“Life is curious when it is reduced to its essentials”
Good Morning, Midnight – Jean Rhys
When leaving London, I made it my mission to pack my up-to-then life into two suitcases. It proved to be quite a feat. I had lived there for more than 25 years, and although I am not really a collector of “stuff”, I had a home and therefore furniture, clothes, and very many books.
The task was achievable, and also extremely stressful. Most of the “stuff” was donated to charity. I sold a few things, including my piano.
And I did get on the plane with just two suitcases.
I do think of some of the things I left behind (and hopefully now enjoyed by someone else) – almost exclusively books. I had an eclectic collection and I suspect that I will replace at least some of them in due course. I left behind a box of prized works for my daughter. I think she will be glad of them in due course, and I hope that she will experience a similar amount of joy within those pages.
I miss my piano, daily. I have a cello here that I love playing. But I yearn for the sublime ecstasy (and solitude) that playing Satie and Mompou, in particular, gave me.
I have been reading Elisa Gabbert’s The Word Pretty – a gem. In the piece titled Writing That Sounds like Writing, she talks about overwriting and excesses in art. As she has gotten older, Gabbert has come to appreciate subtleties in, for example, poetry. Yet she worries that
…this is like rich people getting rid of all their stuff, the intellectual equivalent of mistaking asceticism for refinement. The Marie Kondo craze is basically the opposite of horror vacui–fear of empty space versus fear of bounty. Minimalism versus maximalism, simplicity versus complexity.
This has made me question my own actions. True, circumstance (I didn’t want to put anything into storage) was a main motivating factor. I also felt a desire to shake off the old and begin again, in a more minimalist and self-defined way–the totality of such a decluttering allowing for a simpler life, and a new way of seeing and being.
I am also aware that I am fortunate enough to, for example, replace some of the books I left behind, if I so desire.
Jean Rhys states that life is more curious when limited to the essentials.
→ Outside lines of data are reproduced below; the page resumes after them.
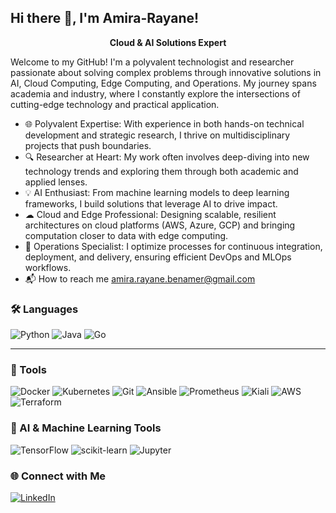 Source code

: ## Hi there 👋, I'm Amira-Rayane!

<p align="center">
  <strong>Cloud & AI Solutions Expert</strong>  
</p>

Welcome to my GitHub! I'm a polyvalent technologist and researcher passionate about solving complex problems through innovative solutions in AI, Cloud Computing, Edge Computing, and Operations. My journey spans academia and industry, where I constantly explore the intersections of cutting-edge technology and practical application.

<!--
**amiraBenamer20/amiraBenamer20** is a ✨ _special_ ✨ repository because its `README.md` (this file) appears on your GitHub profile.-->

- 🌐 Polyvalent Expertise: With experience in both hands-on technical development and strategic research, I thrive on multidisciplinary projects that push boundaries.
- 🔍 Researcher at Heart: My work often involves deep-diving into new technology trends and exploring them through both academic and applied lenses.
- 💡  AI Enthusiast: From machine learning models to deep learning frameworks, I build solutions that leverage AI to drive impact.
- ☁  Cloud and Edge Professional: Designing scalable, resilient architectures on cloud platforms (AWS, Azure, GCP) and bringing computation closer to data with edge computing.
- 🔧 Operations Specialist: I optimize processes for continuous integration, deployment, and delivery, ensuring efficient DevOps and MLOps workflows.
- 📬 How to reach me amira.rayane.benamer@gmail.com

### 🛠️ Languages
![Python](https://img.shields.io/badge/Python-3670A0?style=for-the-badge&logo=python&logoColor=ffdd54)
![Java](https://img.shields.io/badge/Java-ED8B00?style=for-the-badge&logo=java&logoColor=white)
![Go](https://img.shields.io/badge/Go-00ADD8?style=for-the-badge&logo=go&logoColor=white)

---

### 🧰 Tools
![Docker](https://img.shields.io/badge/Docker-2496ED?style=for-the-badge&logo=docker&logoColor=white)
![Kubernetes](https://img.shields.io/badge/Kubernetes-326CE5?style=for-the-badge&logo=kubernetes&logoColor=white)
![Git](https://img.shields.io/badge/Git-F05032?style=for-the-badge&logo=git&logoColor=white)
![Ansible](https://img.shields.io/badge/Ansible-EE0000?style=for-the-badge&logo=ansible&logoColor=white)
![Prometheus](https://img.shields.io/badge/Prometheus-E6522C?style=for-the-badge&logo=prometheus&logoColor=white)
![Kiali](https://img.shields.io/badge/Kiali-00B3E3?style=for-the-badge&logo=kiali&logoColor=white)
![AWS](https://img.shields.io/badge/AWS-232F3E?style=for-the-badge&logo=amazon-aws&logoColor=white)
![Terraform](https://img.shields.io/badge/Terraform-623CE4?style=for-the-badge&logo=terraform&logoColor=white)

### 🤖 AI & Machine Learning Tools
![TensorFlow](https://img.shields.io/badge/TensorFlow-FF6F00?style=for-the-badge&logo=tensorflow&logoColor=white)
![scikit-learn](https://img.shields.io/badge/scikit--learn-F7931E?style=for-the-badge&logo=scikit-learn&logoColor=white)
![Jupyter](https://img.shields.io/badge/Jupyter-F37626?style=for-the-badge&logo=jupyter&logoColor=white)

### 🌐 Connect with Me
[![LinkedIn](https://img.shields.io/badge/LinkedIn-0077B5?style=for-the-badge&logo=linkedin&logoColor=white)](https://www.linkedin.com/in/amira-rayane-benamer-626a8b114/)
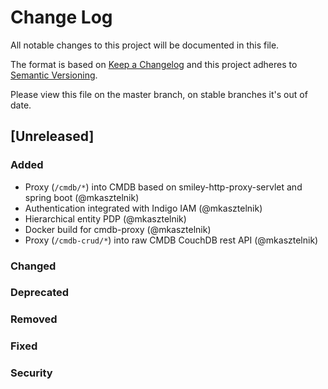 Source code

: # Change Log
All notable changes to this project will be documented in this file.

The format is based on [Keep a Changelog](http://keepachangelog.com/)
and this project adheres to [Semantic Versioning](http://semver.org/).

Please view this file on the master branch, on stable branches it's out of date.

## [Unreleased]

### Added
- Proxy (`/cmdb/*`) into CMDB based on smiley-http-proxy-servlet and spring boot (@mkasztelnik)
- Authentication integrated with Indigo IAM (@mkasztelnik)
- Hierarchical entity PDP (@mkasztelnik)
- Docker build for cmdb-proxy (@mkasztelnik)
- Proxy (`/cmdb-crud/*`) into raw CMDB CouchDB rest API (@mkasztelnik)

### Changed

### Deprecated

### Removed

### Fixed

### Security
Of course, what the essentials might be is entirely subjective, and again inextricably linked to what can be afforded. Having less “stuff” – and I mean in relative terms compared to my previous existence–probably does make life more curious for me, but more than that it makes it lighter, less weighed down, less burdensome.
Perhaps, along with the casting aside of the material, I also discarded those emotional aspects that no longer served a purpose in my life.